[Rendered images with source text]
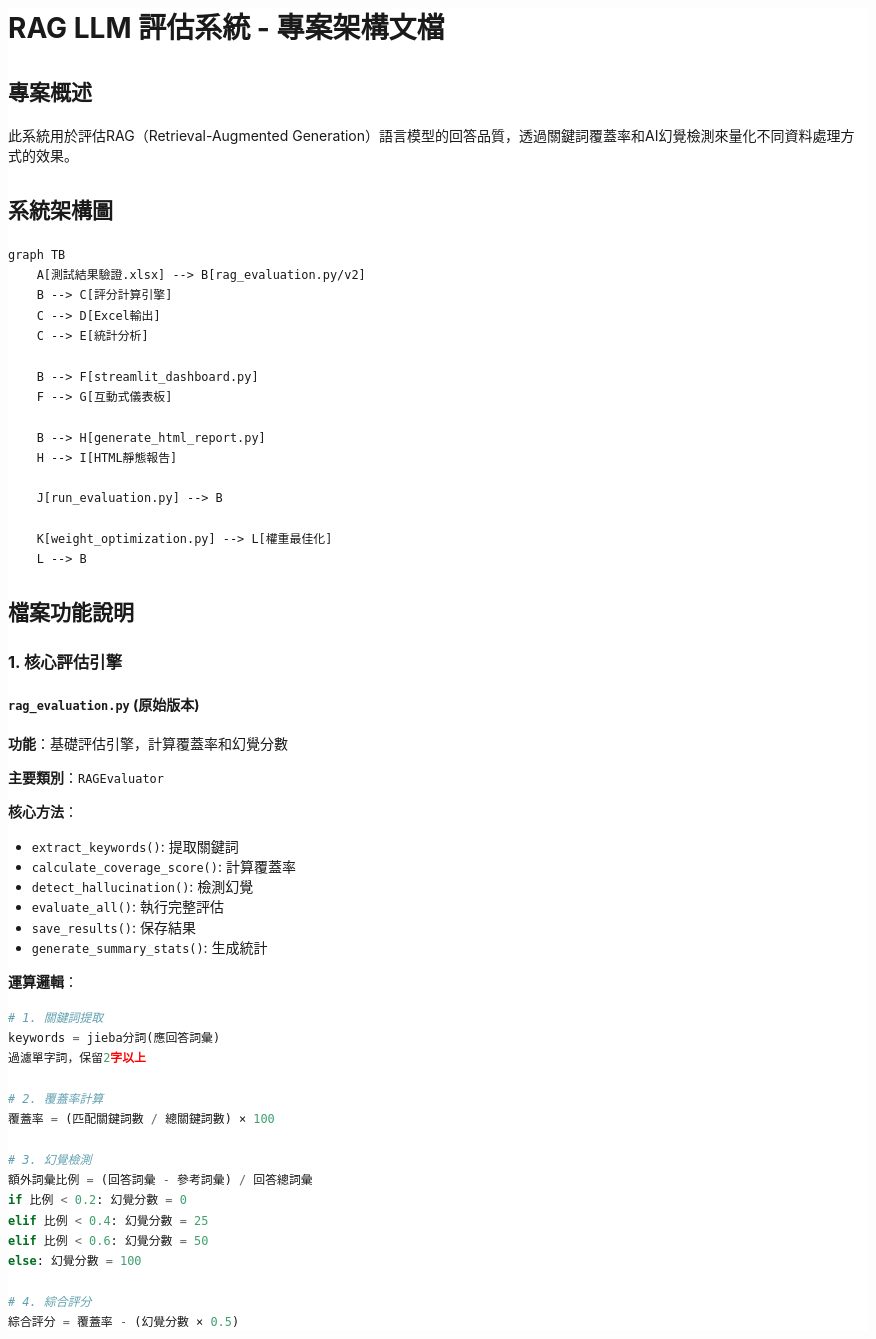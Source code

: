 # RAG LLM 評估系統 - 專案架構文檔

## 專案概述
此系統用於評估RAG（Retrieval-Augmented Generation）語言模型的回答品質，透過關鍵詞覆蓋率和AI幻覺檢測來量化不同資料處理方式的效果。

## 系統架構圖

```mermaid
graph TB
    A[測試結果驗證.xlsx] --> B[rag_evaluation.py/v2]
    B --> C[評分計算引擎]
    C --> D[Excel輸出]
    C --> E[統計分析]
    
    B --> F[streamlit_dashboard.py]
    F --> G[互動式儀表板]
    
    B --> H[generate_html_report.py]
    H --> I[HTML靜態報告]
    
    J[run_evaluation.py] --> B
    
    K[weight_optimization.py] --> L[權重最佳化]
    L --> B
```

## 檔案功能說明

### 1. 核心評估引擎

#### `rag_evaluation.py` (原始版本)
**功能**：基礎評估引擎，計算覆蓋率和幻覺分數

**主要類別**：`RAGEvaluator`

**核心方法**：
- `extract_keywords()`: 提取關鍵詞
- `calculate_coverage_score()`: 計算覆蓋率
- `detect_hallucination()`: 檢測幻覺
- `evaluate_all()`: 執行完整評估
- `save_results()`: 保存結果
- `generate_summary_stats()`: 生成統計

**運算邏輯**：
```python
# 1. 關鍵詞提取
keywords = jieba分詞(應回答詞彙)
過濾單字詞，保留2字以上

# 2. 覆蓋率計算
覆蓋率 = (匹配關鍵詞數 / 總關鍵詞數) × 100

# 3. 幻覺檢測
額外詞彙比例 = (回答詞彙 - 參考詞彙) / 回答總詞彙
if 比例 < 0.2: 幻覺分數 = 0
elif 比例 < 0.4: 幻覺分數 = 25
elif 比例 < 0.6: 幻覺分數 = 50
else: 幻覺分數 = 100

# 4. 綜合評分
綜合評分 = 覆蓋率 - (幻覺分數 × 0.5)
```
--
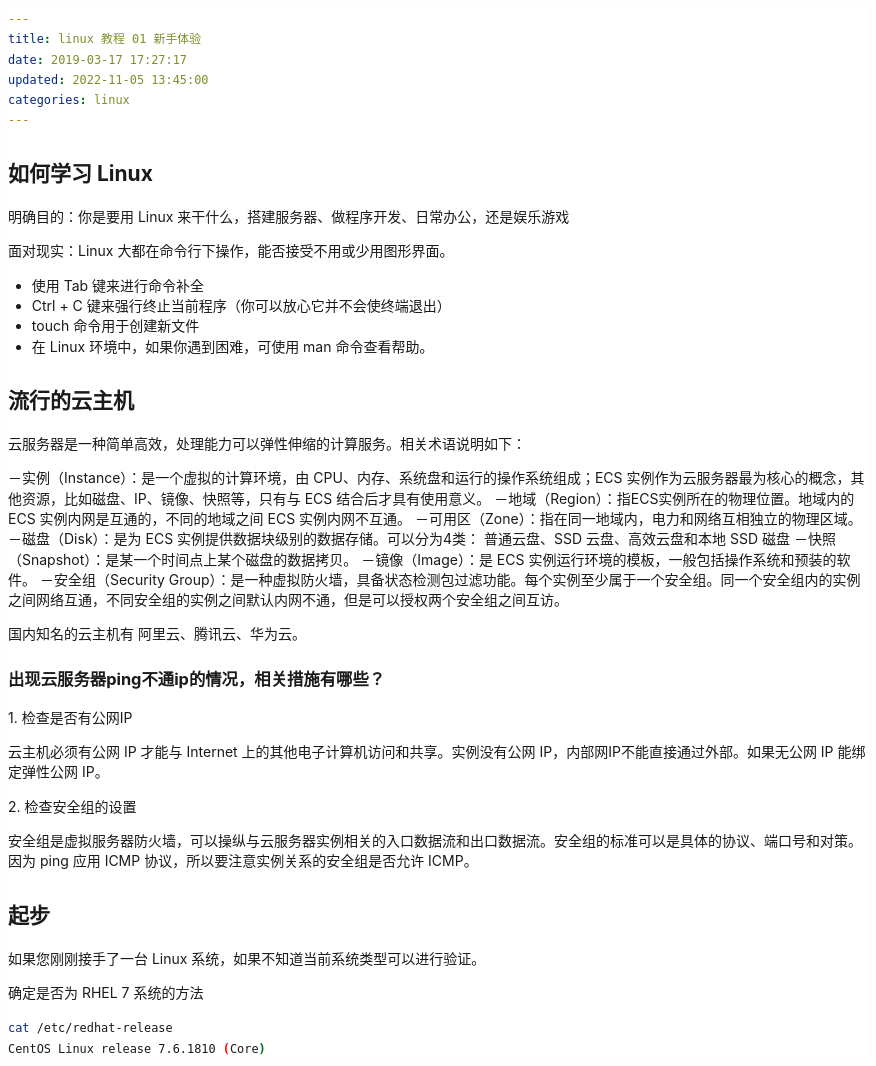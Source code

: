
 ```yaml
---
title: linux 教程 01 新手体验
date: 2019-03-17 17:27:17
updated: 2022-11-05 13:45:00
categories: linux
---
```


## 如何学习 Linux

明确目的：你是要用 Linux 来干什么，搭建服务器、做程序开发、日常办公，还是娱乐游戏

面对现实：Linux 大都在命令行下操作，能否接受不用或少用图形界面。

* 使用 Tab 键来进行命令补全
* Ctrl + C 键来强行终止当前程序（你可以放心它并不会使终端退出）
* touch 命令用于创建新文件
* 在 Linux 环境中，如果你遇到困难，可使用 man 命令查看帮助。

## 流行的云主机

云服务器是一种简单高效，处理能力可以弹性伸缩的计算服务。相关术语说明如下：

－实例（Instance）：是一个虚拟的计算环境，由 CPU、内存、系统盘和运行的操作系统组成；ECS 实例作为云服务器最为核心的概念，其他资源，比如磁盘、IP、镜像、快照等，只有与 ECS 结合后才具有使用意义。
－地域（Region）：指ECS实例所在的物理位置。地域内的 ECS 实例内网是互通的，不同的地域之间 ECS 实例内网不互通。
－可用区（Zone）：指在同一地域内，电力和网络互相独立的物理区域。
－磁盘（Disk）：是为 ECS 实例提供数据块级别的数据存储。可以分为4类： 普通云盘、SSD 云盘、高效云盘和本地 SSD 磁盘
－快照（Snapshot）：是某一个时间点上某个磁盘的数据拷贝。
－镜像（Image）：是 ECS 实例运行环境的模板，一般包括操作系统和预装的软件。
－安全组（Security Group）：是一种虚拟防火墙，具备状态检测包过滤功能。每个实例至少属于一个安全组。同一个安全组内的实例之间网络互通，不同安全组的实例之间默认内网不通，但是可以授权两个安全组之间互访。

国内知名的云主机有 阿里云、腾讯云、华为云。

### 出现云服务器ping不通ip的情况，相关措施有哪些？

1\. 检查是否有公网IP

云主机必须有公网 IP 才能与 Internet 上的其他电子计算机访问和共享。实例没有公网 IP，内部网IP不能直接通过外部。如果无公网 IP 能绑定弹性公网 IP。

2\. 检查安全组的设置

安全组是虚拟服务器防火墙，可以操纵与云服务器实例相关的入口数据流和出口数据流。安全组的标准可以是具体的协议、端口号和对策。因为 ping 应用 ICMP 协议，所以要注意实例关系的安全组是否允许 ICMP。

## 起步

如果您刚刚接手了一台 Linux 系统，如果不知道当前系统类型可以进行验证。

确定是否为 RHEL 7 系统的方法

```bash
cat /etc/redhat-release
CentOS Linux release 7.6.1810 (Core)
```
--
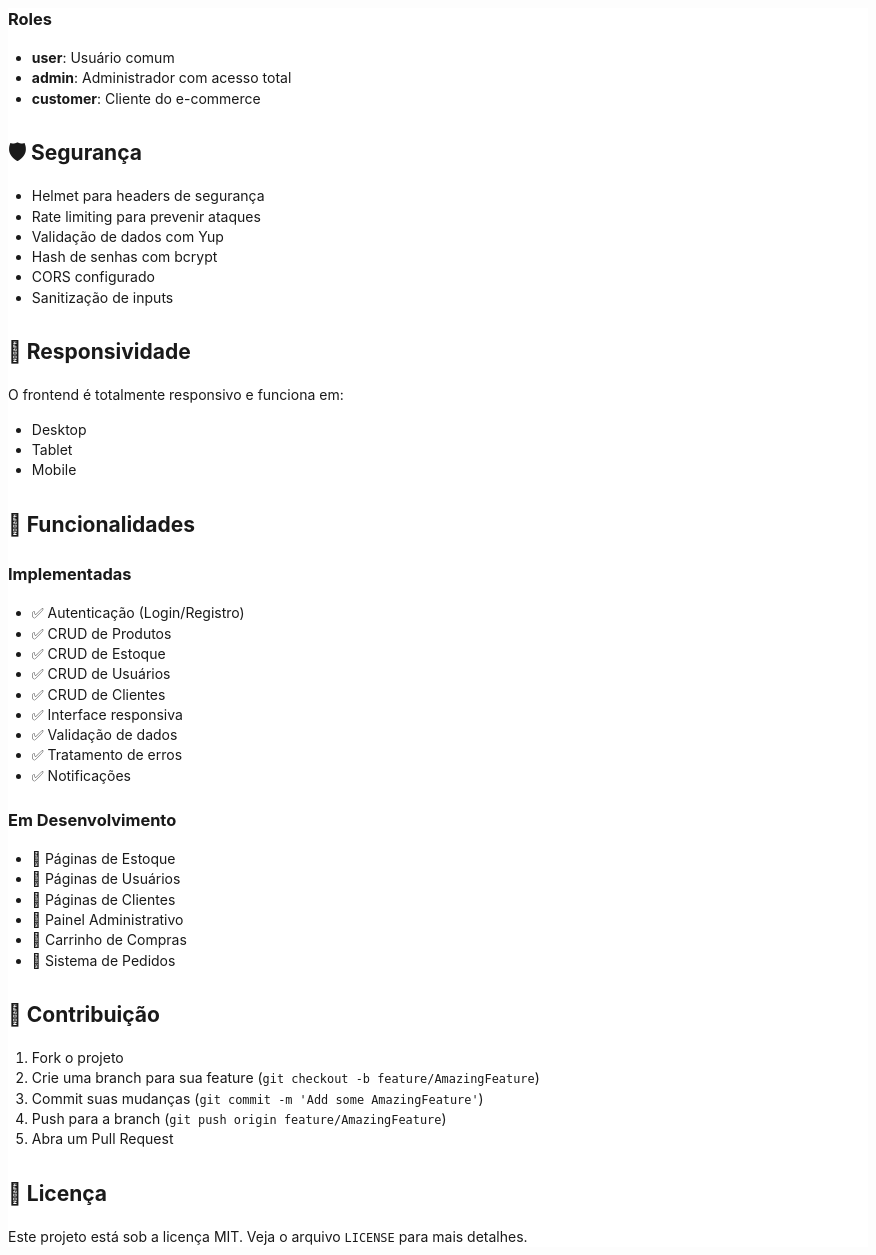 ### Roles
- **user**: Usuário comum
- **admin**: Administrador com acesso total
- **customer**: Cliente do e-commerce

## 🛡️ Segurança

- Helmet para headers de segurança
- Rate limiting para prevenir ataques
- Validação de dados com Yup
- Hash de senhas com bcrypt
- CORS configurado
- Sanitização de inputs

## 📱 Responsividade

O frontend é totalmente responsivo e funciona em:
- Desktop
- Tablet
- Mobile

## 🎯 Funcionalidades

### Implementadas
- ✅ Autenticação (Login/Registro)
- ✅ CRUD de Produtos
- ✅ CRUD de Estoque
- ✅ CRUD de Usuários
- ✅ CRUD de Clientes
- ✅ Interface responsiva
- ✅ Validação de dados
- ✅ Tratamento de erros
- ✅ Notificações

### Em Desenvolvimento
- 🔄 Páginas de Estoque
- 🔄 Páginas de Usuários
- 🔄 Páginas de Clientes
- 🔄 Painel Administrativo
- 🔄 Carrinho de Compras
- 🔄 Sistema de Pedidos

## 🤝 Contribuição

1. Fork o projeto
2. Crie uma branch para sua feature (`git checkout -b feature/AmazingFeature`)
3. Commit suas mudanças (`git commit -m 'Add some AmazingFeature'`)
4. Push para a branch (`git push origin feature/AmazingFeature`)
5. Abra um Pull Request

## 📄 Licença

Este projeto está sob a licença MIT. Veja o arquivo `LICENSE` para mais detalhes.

YOUR GOAL
The range runs from the line above containing "## 📱 Responsividade" to the line containing "4. Push para", inclusive. Restate those lines word for word and no others.

REPLY
## 📱 Responsividade

O frontend é totalmente responsivo e funciona em:
- Desktop
- Tablet
- Mobile

## 🎯 Funcionalidades

### Implementadas
- ✅ Autenticação (Login/Registro)
- ✅ CRUD de Produtos
- ✅ CRUD de Estoque
- ✅ CRUD de Usuários
- ✅ CRUD de Clientes
- ✅ Interface responsiva
- ✅ Validação de dados
- ✅ Tratamento de erros
- ✅ Notificações

### Em Desenvolvimento
- 🔄 Páginas de Estoque
- 🔄 Páginas de Usuários
- 🔄 Páginas de Clientes
- 🔄 Painel Administrativo
- 🔄 Carrinho de Compras
- 🔄 Sistema de Pedidos

## 🤝 Contribuição

1. Fork o projeto
2. Crie uma branch para sua feature (`git checkout -b feature/AmazingFeature`)
3. Commit suas mudanças (`git commit -m 'Add some AmazingFeature'`)
4. Push para a branch (`git push origin feature/AmazingFeature`)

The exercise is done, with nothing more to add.